▶ Aim of the exercise
Find the line with "- Check if your browser blocks pop-ups" in the records below. Copy it and every line after it, up to and including the line with "event organizers worldwide**".
BEGIN Supplied data
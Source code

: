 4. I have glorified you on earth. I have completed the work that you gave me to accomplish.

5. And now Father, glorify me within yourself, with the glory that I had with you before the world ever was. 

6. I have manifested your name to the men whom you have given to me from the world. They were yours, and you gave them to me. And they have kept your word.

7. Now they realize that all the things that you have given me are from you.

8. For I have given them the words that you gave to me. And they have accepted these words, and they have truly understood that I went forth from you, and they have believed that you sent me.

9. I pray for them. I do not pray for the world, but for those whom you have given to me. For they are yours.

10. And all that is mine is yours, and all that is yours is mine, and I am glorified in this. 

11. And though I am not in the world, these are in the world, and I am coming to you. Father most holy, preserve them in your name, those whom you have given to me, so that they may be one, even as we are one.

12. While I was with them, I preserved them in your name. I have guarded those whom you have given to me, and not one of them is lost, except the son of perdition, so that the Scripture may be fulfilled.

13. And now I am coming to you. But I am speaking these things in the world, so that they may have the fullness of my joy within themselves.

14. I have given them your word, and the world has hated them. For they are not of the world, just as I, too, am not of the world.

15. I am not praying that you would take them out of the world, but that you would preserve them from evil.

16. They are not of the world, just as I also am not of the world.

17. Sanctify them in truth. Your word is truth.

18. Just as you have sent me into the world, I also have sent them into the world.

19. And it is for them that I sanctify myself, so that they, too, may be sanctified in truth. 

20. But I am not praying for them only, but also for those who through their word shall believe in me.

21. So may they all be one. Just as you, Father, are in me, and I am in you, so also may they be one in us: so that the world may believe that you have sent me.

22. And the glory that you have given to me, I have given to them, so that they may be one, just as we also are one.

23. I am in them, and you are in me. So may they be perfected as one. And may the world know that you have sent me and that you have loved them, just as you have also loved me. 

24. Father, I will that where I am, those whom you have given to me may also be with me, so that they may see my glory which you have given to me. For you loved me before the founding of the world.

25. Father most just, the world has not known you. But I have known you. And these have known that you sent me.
END Supplied data
BEGIN Supplied data
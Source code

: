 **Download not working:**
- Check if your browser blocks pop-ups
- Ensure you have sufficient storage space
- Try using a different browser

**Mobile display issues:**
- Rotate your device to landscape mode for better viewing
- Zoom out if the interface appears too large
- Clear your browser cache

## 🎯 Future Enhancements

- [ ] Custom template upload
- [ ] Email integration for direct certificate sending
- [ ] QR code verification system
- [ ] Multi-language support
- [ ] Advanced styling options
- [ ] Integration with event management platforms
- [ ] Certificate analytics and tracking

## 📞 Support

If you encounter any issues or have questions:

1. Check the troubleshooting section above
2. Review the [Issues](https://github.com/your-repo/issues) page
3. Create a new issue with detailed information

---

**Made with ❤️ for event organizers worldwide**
END Supplied data
BEGIN Supplied data
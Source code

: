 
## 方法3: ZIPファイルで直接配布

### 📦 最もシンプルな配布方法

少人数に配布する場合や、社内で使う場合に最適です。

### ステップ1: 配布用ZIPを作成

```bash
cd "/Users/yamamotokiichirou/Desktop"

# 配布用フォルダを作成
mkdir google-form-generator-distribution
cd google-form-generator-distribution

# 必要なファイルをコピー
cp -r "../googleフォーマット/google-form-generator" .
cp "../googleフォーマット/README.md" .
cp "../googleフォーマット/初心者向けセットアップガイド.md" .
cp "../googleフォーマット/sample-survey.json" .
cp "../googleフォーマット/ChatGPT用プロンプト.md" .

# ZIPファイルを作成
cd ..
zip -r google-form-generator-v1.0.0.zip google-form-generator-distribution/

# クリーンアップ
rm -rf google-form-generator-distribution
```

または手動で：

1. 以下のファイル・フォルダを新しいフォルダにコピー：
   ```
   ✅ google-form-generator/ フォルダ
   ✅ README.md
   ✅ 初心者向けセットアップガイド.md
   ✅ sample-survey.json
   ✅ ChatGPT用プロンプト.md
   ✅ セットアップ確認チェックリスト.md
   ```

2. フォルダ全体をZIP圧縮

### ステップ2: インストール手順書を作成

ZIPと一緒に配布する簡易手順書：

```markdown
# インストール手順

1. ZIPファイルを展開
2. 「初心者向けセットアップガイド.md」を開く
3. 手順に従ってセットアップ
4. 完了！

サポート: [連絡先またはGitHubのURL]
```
END Supplied data
▶ Finished exercise
- Check if your browser blocks pop-ups
- Ensure you have sufficient storage space
- Try using a different browser

**Mobile display issues:**
- Rotate your device to landscape mode for better viewing
- Zoom out if the interface appears too large
- Clear your browser cache

## 🎯 Future Enhancements

- [ ] Custom template upload
- [ ] Email integration for direct certificate sending
- [ ] QR code verification system
- [ ] Multi-language support
- [ ] Advanced styling options
- [ ] Integration with event management platforms
- [ ] Certificate analytics and tracking

## 📞 Support

If you encounter any issues or have questions:

1. Check the troubleshooting section above
2. Review the [Issues](https://github.com/your-repo/issues) page
3. Create a new issue with detailed information

---

**Made with ❤️ for event organizers worldwide**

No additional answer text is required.